この日は入山者が多く、牛首分岐までは行けなかったが、景色のいい場所でお弁当を食べるなど2時間ほど尾瀬ケ原を散策。木道脇のヤチヤナギの香りを楽しんだり、池塘(湿原にできた池沼)では、アカハライモリやハッチョウトンボなどを発見した。ガイドの児玉悦子さん(60)は、「植物研究見本園では、池塘に咲くオゼコウホネとヒツジグサの見分け方も観察できた。 この貴重な自然の宝庫・尾瀬をみんなで守っていきたいと思う」と語りかけた。

池塘に咲く花を発見!

池塘に白い花を咲かせるヒツジグサ

自然の中で食べるお弁当はおいしい

モリアオガエルも卵を産み落とす池塘。ここは生物にとっての貴重な場所です。参加者のみなさんも感激された様子。

学んだこと、伝えたい

そろそろ鳩待峠に向け出発。積極的にガイドに質問し、環境への興味を深めた野崎天資君(10)=吉岡町=は、「来年の尾瀬学校で今日学んだことをみんなに教えてあげたい」と大張りきり。父の大さん(36)は、「写真や映像で何度も見てきた尾瀬だが、実際に来なければわからない美しさがあった」と感激していた。
 標高差200mの山道を登り、午後4時ごろ、鳩待峠に到着。閉会式で中西勅裕支社長は、「天候に恵まれ、最高のツアーになった。皆さんは尾瀬の伝道師。
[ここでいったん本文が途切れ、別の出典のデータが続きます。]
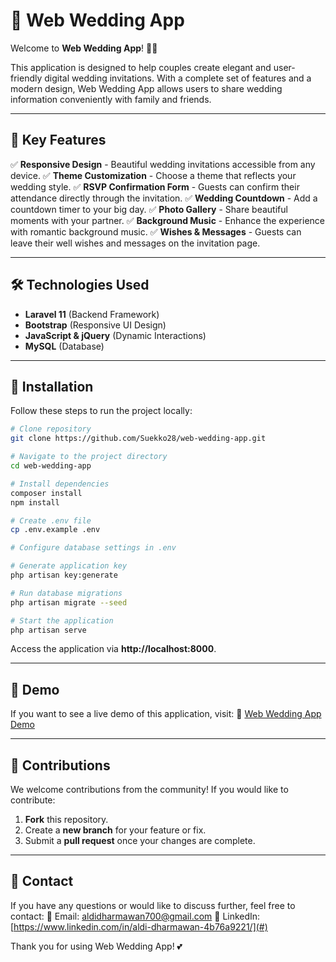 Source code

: # 🎉 Web Wedding App

Welcome to **Web Wedding App**! 💍✨

This application is designed to help couples create elegant and user-friendly digital wedding invitations. With a complete set of features and a modern design, Web Wedding App allows users to share wedding information conveniently with family and friends.

---

## 🚀 Key Features

✅ **Responsive Design** - Beautiful wedding invitations accessible from any device.
✅ **Theme Customization** - Choose a theme that reflects your wedding style.
✅ **RSVP Confirmation Form** - Guests can confirm their attendance directly through the invitation.
✅ **Wedding Countdown** - Add a countdown timer to your big day.
✅ **Photo Gallery** - Share beautiful moments with your partner.
✅ **Background Music** - Enhance the experience with romantic background music.
✅ **Wishes & Messages** - Guests can leave their well wishes and messages on the invitation page.

---

## 🛠️ Technologies Used

- **Laravel 11** (Backend Framework)
- **Bootstrap** (Responsive UI Design)
- **JavaScript & jQuery** (Dynamic Interactions)
- **MySQL** (Database)

---

## 📌 Installation

Follow these steps to run the project locally:

```bash
# Clone repository
git clone https://github.com/Suekko28/web-wedding-app.git

# Navigate to the project directory
cd web-wedding-app

# Install dependencies
composer install
npm install

# Create .env file
cp .env.example .env

# Configure database settings in .env

# Generate application key
php artisan key:generate

# Run database migrations
php artisan migrate --seed

# Start the application
php artisan serve
```

Access the application via **http://localhost:8000**.

---

## 🎨 Demo

If you want to see a live demo of this application, visit:
🔗 [Web Wedding App Demo](jejakkebahagiaan.com)

---

## 🤝 Contributions

We welcome contributions from the community! If you would like to contribute:
1. **Fork** this repository.
2. Create a **new branch** for your feature or fix.
3. Submit a **pull request** once your changes are complete.

---

## 📧 Contact

If you have any questions or would like to discuss further, feel free to contact:
📩 Email: [aldidharmawan700@gmail.com](mailto:your-email@example.com)
💼 LinkedIn: [https://www.linkedin.com/in/aldi-dharmawan-4b76a9221/](#)

Thank you for using Web Wedding App! 💕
ぜひ、尾瀬のすばらしさを伝えてほしい」と笑顔で話した。

鳩待峠に到着!ハイタッチで喜びあう

アサヒビール群馬支社 中西勅裕支社長

自然保全の大切さを学んだ参加者

「私たち尾瀬環境保護財団も尾瀬の保護活動を通じて、日常の環境教育のめばえになればと考え、活動しています。」と前回の取材で語ってくださった笹原さん。今回のツアーが環境教育のめばえにつながれば幸です。